▸ **What is needed**: Include in the reply only the lines from the start of the data below through the line containing "## Manual Method", reproduced exactly and with no pictures.

Records from a data collection:
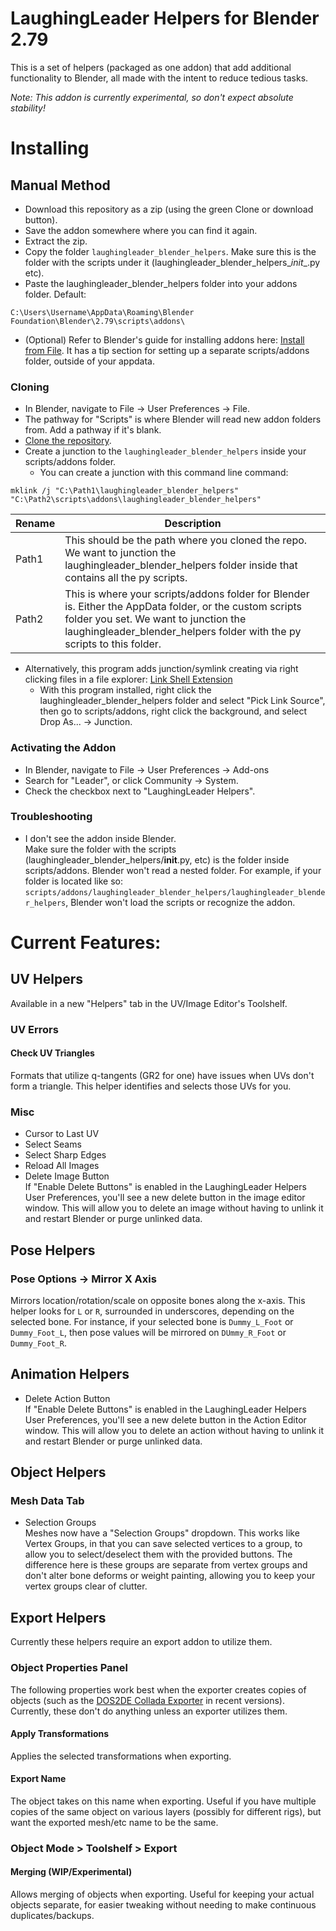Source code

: LaughingLeader Helpers for Blender 2.79
=======

This is a set of helpers (packaged as one addon) that add additional functionality to Blender, all made with the intent to reduce tedious tasks.

_Note: This addon is currently experimental, so don't expect absolute stability!_

# Installing

## Manual Method  
* Download this repository as a zip (using the green Clone or download button).
* Save the addon somewhere where you can find it again.
* Extract the zip.
* Copy the folder `laughingleader_blender_helpers`. Make sure this is the folder with the scripts under it (laughingleader_blender_helpers\__init__.py etc).
* Paste the laughingleader_blender_helpers folder into your addons folder. Default:
```
C:\Users\Username\AppData\Roaming\Blender Foundation\Blender\2.79\scripts\addons\
```
* (Optional) Refer to Blender's guide for installing addons here: [Install from File](https://docs.blender.org/manual/en/latest/preferences/addons.html#header). It has a tip section for setting up a separate scripts/addons folder, outside of your appdata.

### Cloning  
* In Blender, navigate to File -> User Preferences -> File.
* The pathway for "Scripts" is where Blender will read new addon folders from. Add a pathway if it's blank.
* [Clone the repository](https://help.github.com/articles/cloning-a-repository/).
* Create a junction to the `laughingleader_blender_helpers` inside your scripts/addons folder.
  * You can create a junction with this command line command:
```
mklink /j "C:\Path1\laughingleader_blender_helpers" "C:\Path2\scripts\addons\laughingleader_blender_helpers"
```
| Rename | Description |
| --- | ----------- |
| Path1 | This should be the path where you cloned the repo. We want to junction the laughingleader_blender_helpers folder inside that contains all the py scripts.|
| Path2 | This is where your scripts/addons folder for Blender is. Either the AppData folder, or the custom scripts folder you set. We want to junction the laughingleader_blender_helpers folder with the py scripts to this folder. |
  * Alternatively, this program adds junction/symlink creating via right clicking files in a file explorer: [Link Shell Extension](http://schinagl.priv.at/nt/hardlinkshellext/linkshellextension.html#download)
    * With this program installed, right click the laughingleader_blender_helpers folder and select "Pick Link Source", then go to scripts/addons, right click the background, and select Drop As... -> Junction.

### Activating the Addon  
* In Blender, navigate to File -> User Preferences -> Add-ons
* Search for "Leader", or click Community -> System.
* Check the checkbox next to "LaughingLeader Helpers".

### Troubleshooting
* I don't see the addon inside Blender.  
  Make sure the folder with the scripts (laughingleader_blender_helpers/__init__.py, etc) is the folder inside scripts/addons. Blender won't read a nested folder. For example, if your folder is located like so: `scripts/addons/laughingleader_blender_helpers/laughingleader_blender_helpers`, Blender won't load the scripts or recognize the addon.

# Current Features:

## UV Helpers
Available in a new "Helpers" tab in the UV/Image Editor's Toolshelf.

### UV Errors
#### Check UV Triangles
Formats that utilize q-tangents (GR2 for one) have issues when UVs don't form a triangle. This helper identifies and selects those UVs for you.

### Misc
* Cursor to Last UV  
* Select Seams  
* Select Sharp Edges  
* Reload All Images  
* Delete Image Button  
If "Enable Delete Buttons" is enabled in the LaughingLeader Helpers User Preferences, you'll see a new delete button in the image editor window. This will allow you to delete an image without having to unlink it and restart Blender or purge unlinked data.

## Pose Helpers

### Pose Options -> Mirror X Axis
Mirrors location/rotation/scale on opposite bones along the x-axis. This helper looks for `L` or `R`, surrounded in underscores, depending on the selected bone. For instance, if your selected bone is `Dummy_L_Foot` or `Dummy_Foot_L`, then pose values will be mirrored on `DUmmy_R_Foot` or `Dummy_Foot_R`. 

## Animation Helpers

* Delete Action Button  
If "Enable Delete Buttons" is enabled in the LaughingLeader Helpers User Preferences, you'll see a new delete button in the Action Editor window. This will allow you to delete an action without having to unlink it and restart Blender or purge unlinked data.

## Object Helpers

### Mesh Data Tab
* Selection Groups  
Meshes now have a "Selection Groups" dropdown. This works like Vertex Groups, in that you can save selected vertices to a group, to allow you to select/deselect them with the provided buttons. The difference here is these groups are separate from vertex groups and don't alter bone deforms or weight painting, allowing you to keep your vertex groups clear of clutter.

## Export Helpers
Currently these helpers require an export addon to utilize them.

### Object Properties Panel
The following properties work best when the exporter creates copies of objects (such as the [DOS2DE Collada Exporter](https://github.com/LaughingLeader-DOS2-Mods/DOS2DE-Collada-Exporter) in recent versions). Currently, these don't do anything unless an exporter utilizes them.

#### Apply Transformations
Applies the selected transformations when exporting.
#### Export Name
The object takes on this name when exporting. Useful if you have multiple copies of the same object on various layers (possibly for different rigs), but want the exported mesh/etc name to be the same.

### Object Mode > Toolshelf > Export
#### Merging (WIP/Experimental)
Allows merging of objects when exporting. Useful for keeping your actual objects separate, for easier tweaking without needing to make continuous duplicates/backups.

▸ **Result of this exercise**:
Source code

: LaughingLeader Helpers for Blender 2.79
=======

This is a set of helpers (packaged as one addon) that add additional functionality to Blender, all made with the intent to reduce tedious tasks.

_Note: This addon is currently experimental, so don't expect absolute stability!_

# Installing

## Manual Method  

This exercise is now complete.